Work order :: An exact copy of all the data, minus the images, is required.

- - -

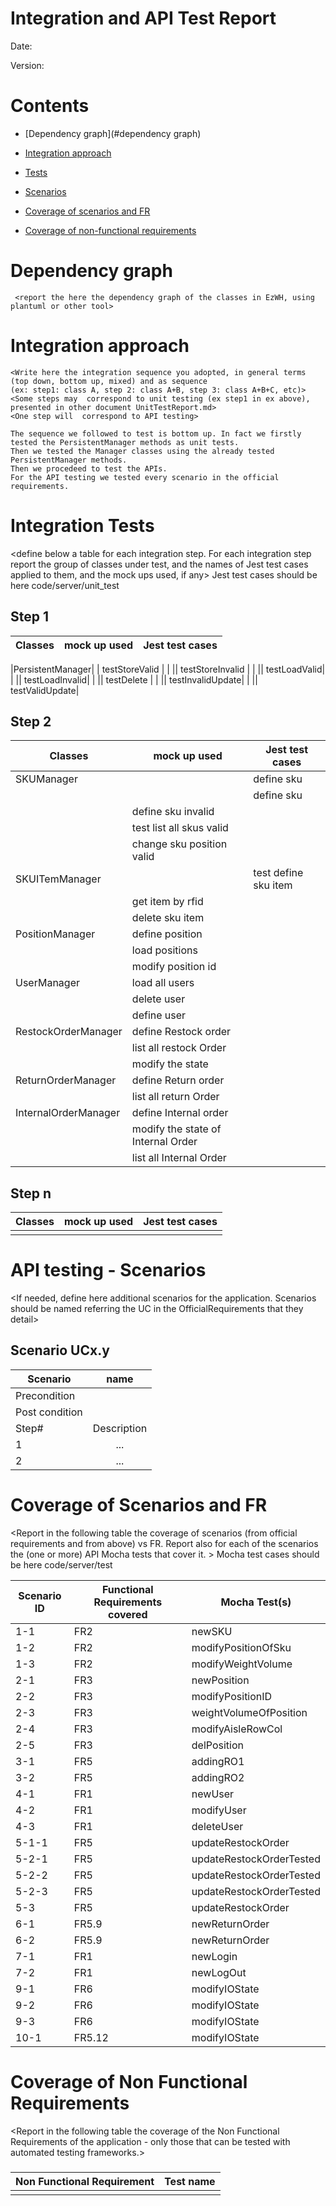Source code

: # Integration and API Test Report

Date:

Version:

# Contents

- [Dependency graph](#dependency graph)

- [Integration approach](#integration)

- [Tests](#tests)

- [Scenarios](#scenarios)

- [Coverage of scenarios and FR](#scenario-coverage)
- [Coverage of non-functional requirements](#nfr-coverage)



# Dependency graph 

     <report the here the dependency graph of the classes in EzWH, using plantuml or other tool>
     
# Integration approach

    <Write here the integration sequence you adopted, in general terms (top down, bottom up, mixed) and as sequence
    (ex: step1: class A, step 2: class A+B, step 3: class A+B+C, etc)> 
    <Some steps may  correspond to unit testing (ex step1 in ex above), presented in other document UnitTestReport.md>
    <One step will  correspond to API testing>

    The sequence we followed to test is bottom up. In fact we firstly tested the PersistentManager methods as unit tests.
    Then we tested the Manager classes using the already tested PersistentManager methods.
    Then we procedeed to test the APIs.
    For the API testing we tested every scenario in the official requirements.
    


#  Integration Tests

   <define below a table for each integration step. For each integration step report the group of classes under test, and the names of
     Jest test cases applied to them, and the mock ups used, if any> Jest test cases should be here code/server/unit_test

## Step 1
| Classes  | mock up used |Jest test cases |
|--|--|--|

|PersistentManager| | testStoreValid |
| || testStoreInvalid |
| || testLoadValid|
| || testLoadInvalid|
| || testDelete |
| || testInvalidUpdate|
| || testValidUpdate|
## Step 2
| Classes  | mock up used |Jest test cases |
|--|--|--|
|SKUManager | | define sku |
| | | define sku |
||define sku invalid|
|| test list all skus valid|
||change sku position valid|
|SKUITemManager|| test define sku item |
|| get item by rfid |
|| delete sku item |
|PositionManager|define position|
||load positions|
||modify position id|
|UserManager|load all users|
||delete user|
||define user|
|RestockOrderManager|define Restock order|
||list all restock Order|
||modify the state|
|ReturnOrderManager|define Return order|
||list all return Order|
|InternalOrderManager|define Internal order|
||modify the state of Internal Order|
||list all Internal Order|


## Step n 

| Classes  | mock up used |Jest test cases |
|--|--|--|
||||




# API testing - Scenarios


<If needed, define here additional scenarios for the application. Scenarios should be named
 referring the UC in the OfficialRequirements that they detail>

## Scenario UCx.y

| Scenario |  name |
| ------------- |:-------------:| 
|  Precondition     |  |
|  Post condition     |   |
| Step#        | Description  |
|  1     |  ... |  
|  2     |  ... |



# Coverage of Scenarios and FR


<Report in the following table the coverage of  scenarios (from official requirements and from above) vs FR. 
Report also for each of the scenarios the (one or more) API Mocha tests that cover it. >  Mocha test cases should be here code/server/test




| Scenario ID | Functional Requirements covered | Mocha  Test(s) | 
| ----------- | ------------------------------- | ----------- | 
| 1-1         | FR2                             |  newSKU     |             
| 1-2         | FR2                             |   modifyPositionOfSku          |             
| 1-3         |  FR2                               |    modifyWeightVolume         |             
| 2-1         |    FR3                             |    newPosition         |             
| 2-2         |    FR3                             |      modifyPositionID       |             
| 2-3         |     FR3                            |        weightVolumeOfPosition     |           
| 2-4         |    FR3                             |      modifyAisleRowCol       |  
| 2-5         |    FR3                             |          delPosition   |    
| 3-1         |     FR5                            |        addingRO1     | 
| 3-2         |   FR5                              |       addingRO2      | 
| 4-1         |   FR1                              |       newUser      | 
| 4-2         |     FR1                            |      modifyUser       | 
| 4-3         |   FR1                              |      deleteUser       | 
| 5-1-1         |   FR5                              |      updateRestockOrder       | 
| 5-2-1         |   FR5                              |      updateRestockOrderTested       | 
| 5-2-2         |   FR5                              |      updateRestockOrderTested       | 
| 5-2-3         |   FR5                              |      updateRestockOrderTested       | 
| 5-3         |   FR5                              |      updateRestockOrder      | 
| 6-1        |   FR5.9                              |      newReturnOrder      | 
| 6-2       |   FR5.9                              |      newReturnOrder      | 
| 7-1       |   FR1                              |      newLogin      | 
| 7-2      |   FR1                              |      newLogOut      | 
| 9-1     |   FR6                              |      modifyIOState    | 
| 9-2     |   FR6                              |      modifyIOState    | 
| 9-3     |   FR6                              |      modifyIOState    | 
| 10-1     |   FR5.12                              |      modifyIOState    | 




# Coverage of Non Functional Requirements


<Report in the following table the coverage of the Non Functional Requirements of the application - only those that can be tested with automated testing frameworks.>


### 

| Non Functional Requirement | Test name |
| -------------------------- | --------- |
|                            |           |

- - -

Response ::
Source code

: # Integration and API Test Report

Date:

Version:

# Contents

- [Dependency graph](#dependency graph)

- [Integration approach](#integration)

- [Tests](#tests)

- [Scenarios](#scenarios)

- [Coverage of scenarios and FR](#scenario-coverage)
- [Coverage of non-functional requirements](#nfr-coverage)



# Dependency graph 

     <report the here the dependency graph of the classes in EzWH, using plantuml or other tool>
     
# Integration approach

    <Write here the integration sequence you adopted, in general terms (top down, bottom up, mixed) and as sequence
    (ex: step1: class A, step 2: class A+B, step 3: class A+B+C, etc)> 
    <Some steps may  correspond to unit testing (ex step1 in ex above), presented in other document UnitTestReport.md>
    <One step will  correspond to API testing>

    The sequence we followed to test is bottom up. In fact we firstly tested the PersistentManager methods as unit tests.
    Then we tested the Manager classes using the already tested PersistentManager methods.
    Then we procedeed to test the APIs.
    For the API testing we tested every scenario in the official requirements.
    


#  Integration Tests

   <define below a table for each integration step. For each integration step report the group of classes under test, and the names of
     Jest test cases applied to them, and the mock ups used, if any> Jest test cases should be here code/server/unit_test

## Step 1
| Classes  | mock up used |Jest test cases |
|--|--|--|

|PersistentManager| | testStoreValid |
| || testStoreInvalid |
| || testLoadValid|
| || testLoadInvalid|
| || testDelete |
| || testInvalidUpdate|
| || testValidUpdate|
## Step 2
| Classes  | mock up used |Jest test cases |
|--|--|--|
|SKUManager | | define sku |
| | | define sku |
||define sku invalid|
|| test list all skus valid|
||change sku position valid|
|SKUITemManager|| test define sku item |
|| get item by rfid |
|| delete sku item |
|PositionManager|define position|
||load positions|
||modify position id|
|UserManager|load all users|
||delete user|
||define user|
|RestockOrderManager|define Restock order|
||list all restock Order|
||modify the state|
|ReturnOrderManager|define Return order|
||list all return Order|
|InternalOrderManager|define Internal order|
||modify the state of Internal Order|
||list all Internal Order|


## Step n 

| Classes  | mock up used |Jest test cases |
|--|--|--|
||||




# API testing - Scenarios


<If needed, define here additional scenarios for the application. Scenarios should be named
 referring the UC in the OfficialRequirements that they detail>

## Scenario UCx.y

| Scenario |  name |
| ------------- |:-------------:| 
|  Precondition     |  |
|  Post condition     |   |
| Step#        | Description  |
|  1     |  ... |  
|  2     |  ... |



# Coverage of Scenarios and FR


<Report in the following table the coverage of  scenarios (from official requirements and from above) vs FR. 
Report also for each of the scenarios the (one or more) API Mocha tests that cover it. >  Mocha test cases should be here code/server/test




| Scenario ID | Functional Requirements covered | Mocha  Test(s) | 
| ----------- | ------------------------------- | ----------- | 
| 1-1         | FR2                             |  newSKU     |             
| 1-2         | FR2                             |   modifyPositionOfSku          |             
| 1-3         |  FR2                               |    modifyWeightVolume         |             
| 2-1         |    FR3                             |    newPosition         |             
| 2-2         |    FR3                             |      modifyPositionID       |             
| 2-3         |     FR3                            |        weightVolumeOfPosition     |           
| 2-4         |    FR3                             |      modifyAisleRowCol       |  
| 2-5         |    FR3                             |          delPosition   |    
| 3-1         |     FR5                            |        addingRO1     | 
| 3-2         |   FR5                              |       addingRO2      | 
| 4-1         |   FR1                              |       newUser      | 
| 4-2         |     FR1                            |      modifyUser       | 
| 4-3         |   FR1                              |      deleteUser       | 
| 5-1-1         |   FR5                              |      updateRestockOrder       | 
| 5-2-1         |   FR5                              |      updateRestockOrderTested       | 
| 5-2-2         |   FR5                              |      updateRestockOrderTested       | 
| 5-2-3         |   FR5                              |      updateRestockOrderTested       | 
| 5-3         |   FR5                              |      updateRestockOrder      | 
| 6-1        |   FR5.9                              |      newReturnOrder      | 
| 6-2       |   FR5.9                              |      newReturnOrder      | 
| 7-1       |   FR1                              |      newLogin      | 
| 7-2      |   FR1                              |      newLogOut      | 
| 9-1     |   FR6                              |      modifyIOState    | 
| 9-2     |   FR6                              |      modifyIOState    | 
| 9-3     |   FR6                              |      modifyIOState    | 
| 10-1     |   FR5.12                              |      modifyIOState    | 




# Coverage of Non Functional Requirements


<Report in the following table the coverage of the Non Functional Requirements of the application - only those that can be tested with automated testing frameworks.>


### 

| Non Functional Requirement | Test name |
| -------------------------- | --------- |
|                            |           |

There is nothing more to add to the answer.